Quirks and Quarks

Chemotherapy eating bacteria defend cancer

Bacteria living inside cancer tumours can actually eat chemotherapy drugs
Pancreatic cancer cells with bacteria (in fluorescent green) within them. (Leore Geller)

The discovery
Researchers have found that bacteria live inside cancerous tumours they've studied, and these bacteria can suck in and neutralize a common chemotherapy drug, effectively defending the cancer against our medications. In follow up lab experiments, they found that if they eliminated the bacteria with antibiotics, the cancer was once again vulnerable to the chemotherapy drug. The work was done by a team led by Dr. Ravid Straussman, a Senior Scientist in the Department of Molecular Cell Biology at the Weitzmann Institute of Science in Rehovot, Isreal.

We can find bacteria both inside the cancer cells themselves, as well as between cancer cells, and even in some other cell types inside the tumour.  This whole thing is new for us... Finding bacteria living inside pancreatic cancers was very novel to us.  We didn't expect it at all.- Dr. Ravid Straussman

Why this matters
One of the important reasons cancer treatments can fail is that cancers can develop reisistance to chemotherapy drugs - the drugs lose efficacy and can ultimately stop working. Researchers have traditionally thought the reason for this was the cancer mutating and evolving new ways to fight off the drug. This discovery suggests that bacteria could be playing an important role in resistance, which might lead to new ways to defeat that resistance, and successfully treat cancers. 

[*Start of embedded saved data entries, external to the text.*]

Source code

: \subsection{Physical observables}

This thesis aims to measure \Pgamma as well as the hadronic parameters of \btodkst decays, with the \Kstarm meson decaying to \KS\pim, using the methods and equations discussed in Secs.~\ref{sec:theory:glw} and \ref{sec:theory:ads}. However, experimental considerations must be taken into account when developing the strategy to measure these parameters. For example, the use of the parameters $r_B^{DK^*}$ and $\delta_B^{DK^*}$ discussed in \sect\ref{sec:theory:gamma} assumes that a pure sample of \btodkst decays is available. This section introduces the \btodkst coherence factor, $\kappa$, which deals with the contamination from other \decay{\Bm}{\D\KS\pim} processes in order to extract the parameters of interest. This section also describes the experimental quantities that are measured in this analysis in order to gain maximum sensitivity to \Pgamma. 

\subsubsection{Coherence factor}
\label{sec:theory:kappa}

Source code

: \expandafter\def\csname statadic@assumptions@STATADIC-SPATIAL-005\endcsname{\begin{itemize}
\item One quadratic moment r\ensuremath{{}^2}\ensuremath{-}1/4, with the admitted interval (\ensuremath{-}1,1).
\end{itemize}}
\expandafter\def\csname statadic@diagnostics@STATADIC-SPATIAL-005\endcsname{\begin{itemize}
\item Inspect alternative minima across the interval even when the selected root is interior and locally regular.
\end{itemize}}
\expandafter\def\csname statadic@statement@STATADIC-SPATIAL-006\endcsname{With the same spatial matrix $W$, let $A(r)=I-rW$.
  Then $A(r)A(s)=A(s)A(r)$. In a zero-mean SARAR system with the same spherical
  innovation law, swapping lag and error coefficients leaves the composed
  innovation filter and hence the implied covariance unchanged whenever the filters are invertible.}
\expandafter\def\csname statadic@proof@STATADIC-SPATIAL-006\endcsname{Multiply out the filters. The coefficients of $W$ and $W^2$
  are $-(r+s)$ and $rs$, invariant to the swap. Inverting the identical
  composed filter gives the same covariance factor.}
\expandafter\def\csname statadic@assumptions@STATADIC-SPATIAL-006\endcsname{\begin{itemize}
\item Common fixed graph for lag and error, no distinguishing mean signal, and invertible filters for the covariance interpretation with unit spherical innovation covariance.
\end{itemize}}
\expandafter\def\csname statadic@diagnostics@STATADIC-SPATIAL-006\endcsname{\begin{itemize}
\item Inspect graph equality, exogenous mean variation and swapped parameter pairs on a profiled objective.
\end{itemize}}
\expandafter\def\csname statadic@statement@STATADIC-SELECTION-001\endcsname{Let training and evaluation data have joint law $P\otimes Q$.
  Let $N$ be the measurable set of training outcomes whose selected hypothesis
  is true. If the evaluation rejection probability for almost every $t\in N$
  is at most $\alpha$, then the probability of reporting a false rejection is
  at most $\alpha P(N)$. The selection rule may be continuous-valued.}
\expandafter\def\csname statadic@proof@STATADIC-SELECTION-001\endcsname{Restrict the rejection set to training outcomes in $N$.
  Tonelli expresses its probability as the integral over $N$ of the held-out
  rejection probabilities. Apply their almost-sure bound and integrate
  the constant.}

Even though we did trace these bacteria inside the tumours, and even though these bacteria can degrade gemcitabine [the chemotherapy drug], we still didn't really prove how important are these bacteria in conferring resistance in patients.- Dr. Ravid Straussman

What they still don't know
Because this discovery is so new, there's a lot more to learn. They don't know ultimately how many kinds of cancers or individual tumours may harbour bacteria, though early results suggest it may be common. The researchers found bacterial resistance to one commonly used chemotherapy drug, and have some data on a second, but they don't know how many other drugs bacteria may be able to neutralize. They also don't know how important this is as a resistance mechanism in humans with cancer - there are likely other factors. Finally, this is all lab research, so it will take time and thorough clinical trials to determine if, and then how, we may be able to attack defensive bacteria to make chemotherapy more effective.